Endocrine therapy is the use of medicines that act on the body's endocrine system, either by replacing a deficient hormone, by mimicking or antagonising a natural hormone, by blocking hormone synthesis at the gland, or by modulating the hormone's action at its target receptor. The category overlaps substantially with hormones (the umbrella that catalogues the medicines themselves) and with each of the specific endocrine subspecialties (diabetes medicines, thyroid hormones and antithyroid agents, sex hormone therapy, corticosteroid therapy, calcium and bone metabolism). The category exists as a single page because the underlying pharmacological strategy across these domains is the same: an endogenous signalling system has been disturbed, and a medicine is added that restores or redirects the signal.

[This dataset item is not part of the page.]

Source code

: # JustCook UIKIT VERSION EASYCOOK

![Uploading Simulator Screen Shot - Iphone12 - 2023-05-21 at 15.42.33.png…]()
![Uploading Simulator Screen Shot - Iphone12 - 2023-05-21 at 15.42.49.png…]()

The endocrine-therapy category includes, by clinical practice, four strategies. The first is hormone replacement, in which a missing endogenous hormone is supplied as an identical or analogous medicine: levothyroxine for hypothyroidism, insulin for type 1 diabetes and selected type 2, estradiol (with a progestin in women with an intact uterus) for menopausal symptom management, testosterone for hypogonadism, growth hormone for childhood and selected adult deficiency, glucocorticoid and mineralocorticoid replacement for adrenal insufficiency, desmopressin for central diabetes insipidus.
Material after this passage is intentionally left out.